Another possible mechanism of the intervention is through the prokinetic qualities of erythromycin. Erythromycin is a macrolide that inhibits protein synthesis in specific bacteria [78] and can increase gastric motility [79]. Low doses of erythromycin have been used for its prokinetic qualities in patients with delayed gastric emptying [80]. The stimulation of oesophageal, gastric and small intestinal contractions are likely to partially explain commonly reported gastrointestinal side effects (i.e., diarrhoea, nausea, vomiting) of oral erythromycin (see [81]). Therefore, the prokinetic effect of erythromycin may be particularly beneficial for this sample when we consider that constipation is a common symptom for patients with comorbid IBS and/or small intestinal bacterial overgrowth (SIBO; [82]), and the prevalence of intestinal permeability in ME/CFS [20, 21]. Increased monitoring of gastrointestinal changes, SIBO and IBS symptoms would be useful in further studies.
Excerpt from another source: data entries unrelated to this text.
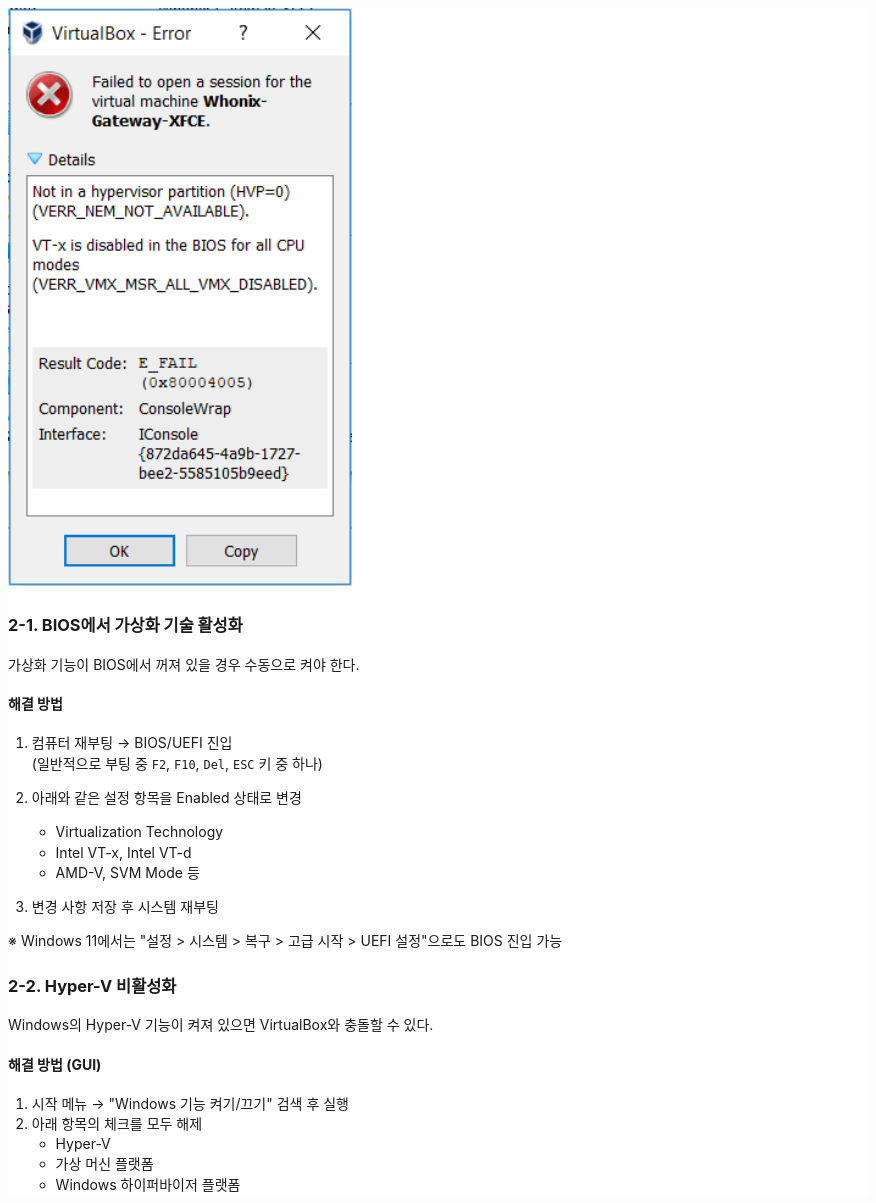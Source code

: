 <img src="../images/Untitled%2014.png" width="40%">


### 2-1. BIOS에서 가상화 기술 활성화

가상화 기능이 BIOS에서 꺼져 있을 경우 수동으로 켜야 한다.

#### 해결 방법

1. 컴퓨터 재부팅 → BIOS/UEFI 진입  
   (일반적으로 부팅 중 `F2`, `F10`, `Del`, `ESC` 키 중 하나)

2. 아래와 같은 설정 항목을 Enabled 상태로 변경
   - Virtualization Technology
   - Intel VT-x, Intel VT-d
   - AMD-V, SVM Mode 등

3. 변경 사항 저장 후 시스템 재부팅

※ Windows 11에서는 "설정 > 시스템 > 복구 > 고급 시작 > UEFI 설정"으로도 BIOS 진입 가능


### 2-2. Hyper-V 비활성화

Windows의 Hyper-V 기능이 켜져 있으면 VirtualBox와 충돌할 수 있다.

#### 해결 방법 (GUI)

1. 시작 메뉴 → "Windows 기능 켜기/끄기" 검색 후 실행  
2. 아래 항목의 체크를 모두 해제
   - Hyper-V
   - 가상 머신 플랫폼
   - Windows 하이퍼바이저 플랫폼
Probiotics may also increase bowel transit [83] or have other modes of action. Possible mechanisms of probiotics include modulating inflammatory and immune responses through enhancing the epithelial barrier, adherence to the mucosal wall, direct (antimicrobial) or indirect (competitive exclusion) effects on pathogenic microbiota, and vagal signalling (see [33, 84–86]). Metabolic by-products from specific bacterial strains may also effect clinical presentations through the production of neurotransmitters (see [87]), short chain fatty acids through fermentation (see [33]), and cross-feeding, as discussed above. Advances in metabolomics methods would be useful to monitor functional changes during probiotic supplementation in ME/CFS patients.